#### TASK ITEM:
Take the line with "The cut injuries have" and all lines after it, through the end of the records below, and repeat them exactly.

- Opening Delimiter -

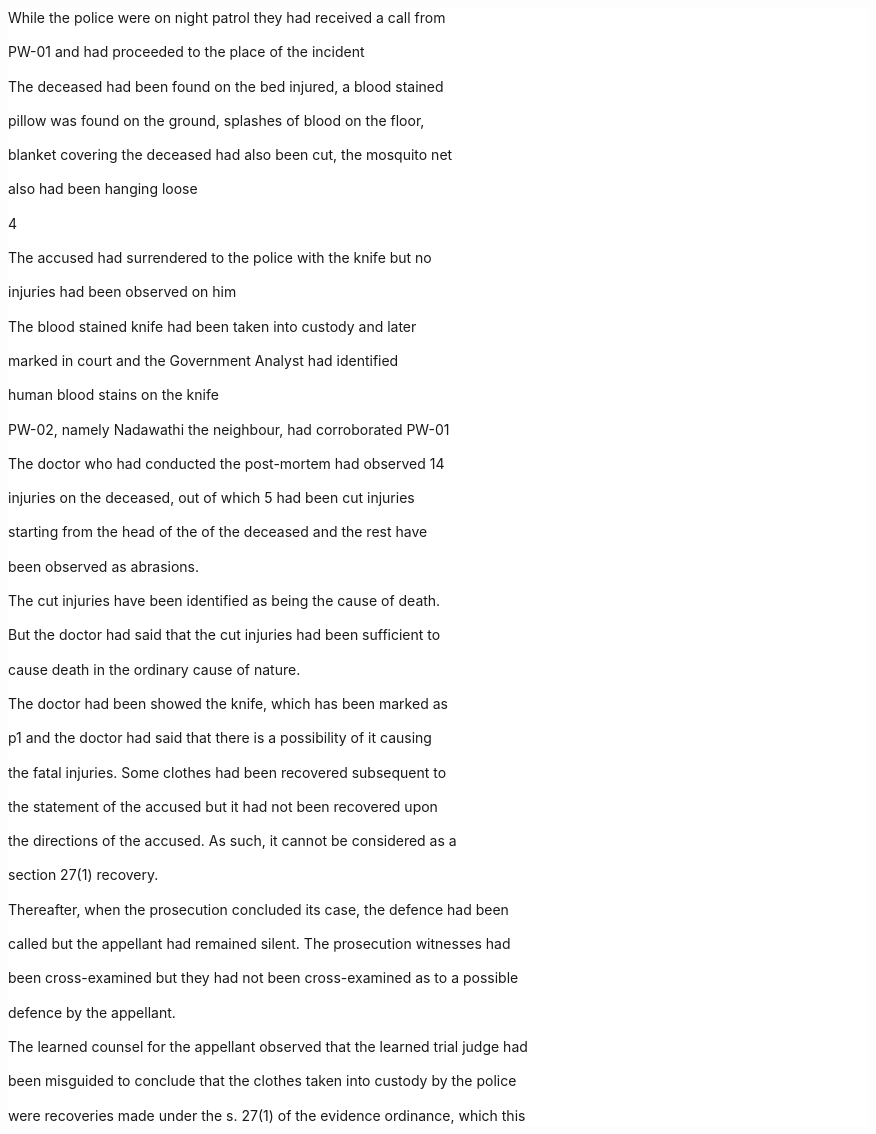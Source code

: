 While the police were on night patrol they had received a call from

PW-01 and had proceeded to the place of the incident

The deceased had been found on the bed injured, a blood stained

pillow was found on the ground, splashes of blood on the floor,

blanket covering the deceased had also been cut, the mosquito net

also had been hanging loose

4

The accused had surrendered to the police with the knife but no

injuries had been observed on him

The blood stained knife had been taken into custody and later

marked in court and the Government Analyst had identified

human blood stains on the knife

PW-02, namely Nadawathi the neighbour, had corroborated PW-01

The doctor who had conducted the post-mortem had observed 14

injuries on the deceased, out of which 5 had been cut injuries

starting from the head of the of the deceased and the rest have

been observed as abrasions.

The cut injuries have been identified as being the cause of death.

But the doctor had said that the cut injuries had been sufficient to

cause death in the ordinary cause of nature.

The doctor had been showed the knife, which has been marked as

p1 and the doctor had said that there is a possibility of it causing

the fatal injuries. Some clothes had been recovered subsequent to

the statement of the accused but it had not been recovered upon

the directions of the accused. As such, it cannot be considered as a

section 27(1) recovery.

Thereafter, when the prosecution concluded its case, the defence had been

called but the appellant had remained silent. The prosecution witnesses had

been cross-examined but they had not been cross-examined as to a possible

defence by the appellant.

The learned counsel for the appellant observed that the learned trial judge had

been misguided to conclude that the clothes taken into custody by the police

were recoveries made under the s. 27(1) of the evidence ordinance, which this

- Closing Delimiter -

#### FINAL ANSWER:
The cut injuries have been identified as being the cause of death.

But the doctor had said that the cut injuries had been sufficient to

cause death in the ordinary cause of nature.

The doctor had been showed the knife, which has been marked as

p1 and the doctor had said that there is a possibility of it causing

the fatal injuries. Some clothes had been recovered subsequent to

the statement of the accused but it had not been recovered upon

the directions of the accused. As such, it cannot be considered as a

section 27(1) recovery.

Thereafter, when the prosecution concluded its case, the defence had been

called but the appellant had remained silent. The prosecution witnesses had

been cross-examined but they had not been cross-examined as to a possible

defence by the appellant.

The learned counsel for the appellant observed that the learned trial judge had

been misguided to conclude that the clothes taken into custody by the police

were recoveries made under the s. 27(1) of the evidence ordinance, which this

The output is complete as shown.